**Instructions for the task:**
With the images removed, transcribe the listing that follows exactly.

────────────────────

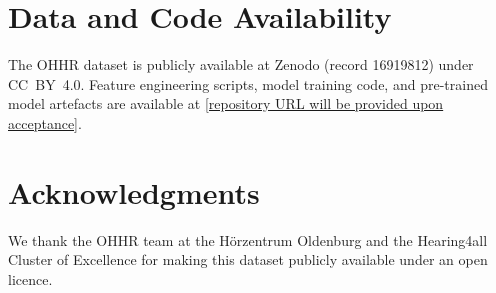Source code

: \documentclass[conference]{IEEEtran}
\begin{document}
\section*{Data and Code Availability}
The OHHR dataset is publicly available at Zenodo (record 16919812) under
CC~BY~4.0.  Feature engineering scripts, model training code, and
pre-trained model artefacts are available at
\url{[repository URL will be provided upon acceptance]}.

\section*{Acknowledgments}
We thank the OHHR team at the Hörzentrum Oldenburg and the Hearing4all
Cluster of Excellence for making this dataset publicly available under an
open licence.
\end{document}
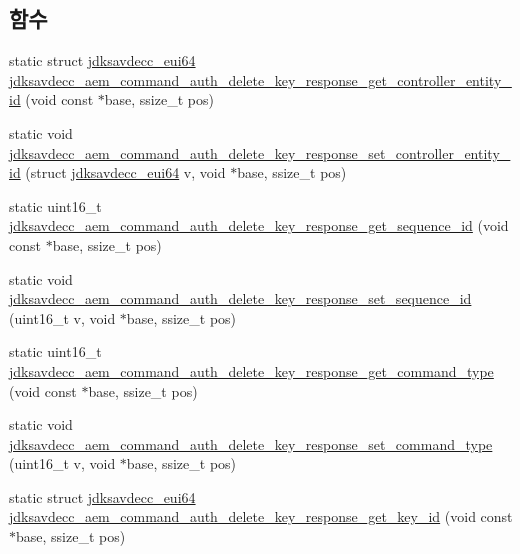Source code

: \subsection*{함수}
\begin{DoxyCompactItemize}
\item 
static struct \hyperlink{structjdksavdecc__eui64}{jdksavdecc\+\_\+eui64} \hyperlink{group__command__auth__delete__key__response_gaef80511851e5bb39c984bb62fdd3b4a6}{jdksavdecc\+\_\+aem\+\_\+command\+\_\+auth\+\_\+delete\+\_\+key\+\_\+response\+\_\+get\+\_\+controller\+\_\+entity\+\_\+id} (void const $\ast$base, ssize\+\_\+t pos)
\item 
static void \hyperlink{group__command__auth__delete__key__response_ga2a40c56a9666658886547e6b3f35fe4f}{jdksavdecc\+\_\+aem\+\_\+command\+\_\+auth\+\_\+delete\+\_\+key\+\_\+response\+\_\+set\+\_\+controller\+\_\+entity\+\_\+id} (struct \hyperlink{structjdksavdecc__eui64}{jdksavdecc\+\_\+eui64} v, void $\ast$base, ssize\+\_\+t pos)
\item 
static uint16\+\_\+t \hyperlink{group__command__auth__delete__key__response_gabc6131aa55672dceafbf7b6ef2e89683}{jdksavdecc\+\_\+aem\+\_\+command\+\_\+auth\+\_\+delete\+\_\+key\+\_\+response\+\_\+get\+\_\+sequence\+\_\+id} (void const $\ast$base, ssize\+\_\+t pos)
\item 
static void \hyperlink{group__command__auth__delete__key__response_gae070db1c3c2b07b6ed7a9b12a7d92293}{jdksavdecc\+\_\+aem\+\_\+command\+\_\+auth\+\_\+delete\+\_\+key\+\_\+response\+\_\+set\+\_\+sequence\+\_\+id} (uint16\+\_\+t v, void $\ast$base, ssize\+\_\+t pos)
\item 
static uint16\+\_\+t \hyperlink{group__command__auth__delete__key__response_gaf08c6bc7c0e820018e190ee7d73a99f5}{jdksavdecc\+\_\+aem\+\_\+command\+\_\+auth\+\_\+delete\+\_\+key\+\_\+response\+\_\+get\+\_\+command\+\_\+type} (void const $\ast$base, ssize\+\_\+t pos)
\item 
static void \hyperlink{group__command__auth__delete__key__response_ga41036ecb132348a728b28df255e06604}{jdksavdecc\+\_\+aem\+\_\+command\+\_\+auth\+\_\+delete\+\_\+key\+\_\+response\+\_\+set\+\_\+command\+\_\+type} (uint16\+\_\+t v, void $\ast$base, ssize\+\_\+t pos)
\item 
static struct \hyperlink{structjdksavdecc__eui64}{jdksavdecc\+\_\+eui64} \hyperlink{group__command__auth__delete__key__response_ga983a000caa200d7d54596b3710a5e365}{jdksavdecc\+\_\+aem\+\_\+command\+\_\+auth\+\_\+delete\+\_\+key\+\_\+response\+\_\+get\+\_\+key\+\_\+id} (void const $\ast$base, ssize\+\_\+t pos)

\end{DoxyCompactItemize}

────────────────────

**Output for this exercise:**
Source code

: \documentclass[conference]{IEEEtran}
\begin{document}
\section*{Data and Code Availability}
The OHHR dataset is publicly available at Zenodo (record 16919812) under
CC~BY~4.0.  Feature engineering scripts, model training code, and
pre-trained model artefacts are available at
\url{[repository URL will be provided upon acceptance]}.

\section*{Acknowledgments}
We thank the OHHR team at the Hörzentrum Oldenburg and the Hearing4all
Cluster of Excellence for making this dataset publicly available under an
open licence.
\end{document}
Source code

: \subsection*{함수}
\begin{DoxyCompactItemize}
\item 
static struct \hyperlink{structjdksavdecc__eui64}{jdksavdecc\+\_\+eui64} \hyperlink{group__command__auth__delete__key__response_gaef80511851e5bb39c984bb62fdd3b4a6}{jdksavdecc\+\_\+aem\+\_\+command\+\_\+auth\+\_\+delete\+\_\+key\+\_\+response\+\_\+get\+\_\+controller\+\_\+entity\+\_\+id} (void const $\ast$base, ssize\+\_\+t pos)
\item 
static void \hyperlink{group__command__auth__delete__key__response_ga2a40c56a9666658886547e6b3f35fe4f}{jdksavdecc\+\_\+aem\+\_\+command\+\_\+auth\+\_\+delete\+\_\+key\+\_\+response\+\_\+set\+\_\+controller\+\_\+entity\+\_\+id} (struct \hyperlink{structjdksavdecc__eui64}{jdksavdecc\+\_\+eui64} v, void $\ast$base, ssize\+\_\+t pos)
\item 
static uint16\+\_\+t \hyperlink{group__command__auth__delete__key__response_gabc6131aa55672dceafbf7b6ef2e89683}{jdksavdecc\+\_\+aem\+\_\+command\+\_\+auth\+\_\+delete\+\_\+key\+\_\+response\+\_\+get\+\_\+sequence\+\_\+id} (void const $\ast$base, ssize\+\_\+t pos)
\item 
static void \hyperlink{group__command__auth__delete__key__response_gae070db1c3c2b07b6ed7a9b12a7d92293}{jdksavdecc\+\_\+aem\+\_\+command\+\_\+auth\+\_\+delete\+\_\+key\+\_\+response\+\_\+set\+\_\+sequence\+\_\+id} (uint16\+\_\+t v, void $\ast$base, ssize\+\_\+t pos)
\item 
static uint16\+\_\+t \hyperlink{group__command__auth__delete__key__response_gaf08c6bc7c0e820018e190ee7d73a99f5}{jdksavdecc\+\_\+aem\+\_\+command\+\_\+auth\+\_\+delete\+\_\+key\+\_\+response\+\_\+get\+\_\+command\+\_\+type} (void const $\ast$base, ssize\+\_\+t pos)
\item 
static void \hyperlink{group__command__auth__delete__key__response_ga41036ecb132348a728b28df255e06604}{jdksavdecc\+\_\+aem\+\_\+command\+\_\+auth\+\_\+delete\+\_\+key\+\_\+response\+\_\+set\+\_\+command\+\_\+type} (uint16\+\_\+t v, void $\ast$base, ssize\+\_\+t pos)
\item 
static struct \hyperlink{structjdksavdecc__eui64}{jdksavdecc\+\_\+eui64} \hyperlink{group__command__auth__delete__key__response_ga983a000caa200d7d54596b3710a5e365}{jdksavdecc\+\_\+aem\+\_\+command\+\_\+auth\+\_\+delete\+\_\+key\+\_\+response\+\_\+get\+\_\+key\+\_\+id} (void const $\ast$base, ssize\+\_\+t pos)

\end{DoxyCompactItemize}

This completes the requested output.